Write out each record below exactly, but not the pictures.

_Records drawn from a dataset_
#####

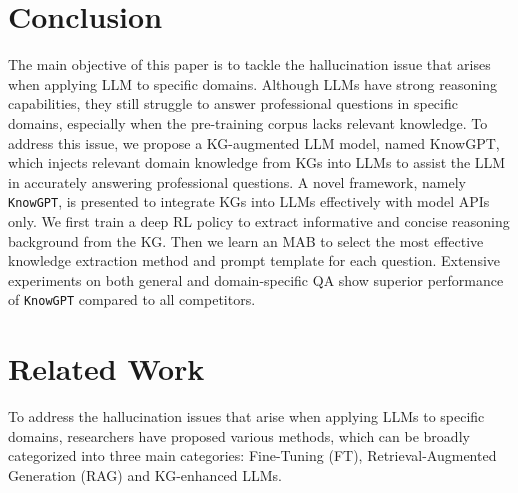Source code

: \documentclass{article}
\theoremstyle{boldremark}
\begin{document}
\section{Conclusion}
The main objective of this paper is to tackle the hallucination issue that arises when applying LLM to specific domains. 
Although LLMs have strong reasoning capabilities, they still struggle to answer professional questions in specific domains, especially when the pre-training corpus lacks relevant knowledge. To address this issue, we propose a KG-augmented LLM model, named KnowGPT, which injects relevant domain knowledge from KGs into LLMs to assist the LLM in accurately answering professional questions.  A novel framework, namely \texttt{KnowGPT}, is presented to integrate KGs into LLMs effectively with model APIs only. We first train a deep RL policy to extract informative and concise reasoning background from the KG. Then we learn an MAB to select the most effective knowledge extraction method and prompt template for each question.
Extensive experiments on both general and domain-specific QA show superior performance of \texttt{KnowGPT} compared to all competitors. 

\newpage
\appendix

\section{Related Work}
To address the hallucination issues that arise when applying LLMs to specific domains, researchers have proposed various methods, which can be broadly categorized into three main categories: Fine-Tuning (FT),  Retrieval-Augmented Generation (RAG) and KG-enhanced LLMs.
\end{document}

#####

_Solution to this exercise_
Source code

: \documentclass{article}
\theoremstyle{boldremark}
\begin{document}
\section{Conclusion}
The main objective of this paper is to tackle the hallucination issue that arises when applying LLM to specific domains. 
Although LLMs have strong reasoning capabilities, they still struggle to answer professional questions in specific domains, especially when the pre-training corpus lacks relevant knowledge. To address this issue, we propose a KG-augmented LLM model, named KnowGPT, which injects relevant domain knowledge from KGs into LLMs to assist the LLM in accurately answering professional questions.  A novel framework, namely \texttt{KnowGPT}, is presented to integrate KGs into LLMs effectively with model APIs only. We first train a deep RL policy to extract informative and concise reasoning background from the KG. Then we learn an MAB to select the most effective knowledge extraction method and prompt template for each question.
Extensive experiments on both general and domain-specific QA show superior performance of \texttt{KnowGPT} compared to all competitors. 

\newpage
\appendix

\section{Related Work}
To address the hallucination issues that arise when applying LLMs to specific domains, researchers have proposed various methods, which can be broadly categorized into three main categories: Fine-Tuning (FT),  Retrieval-Augmented Generation (RAG) and KG-enhanced LLMs.
\end{document}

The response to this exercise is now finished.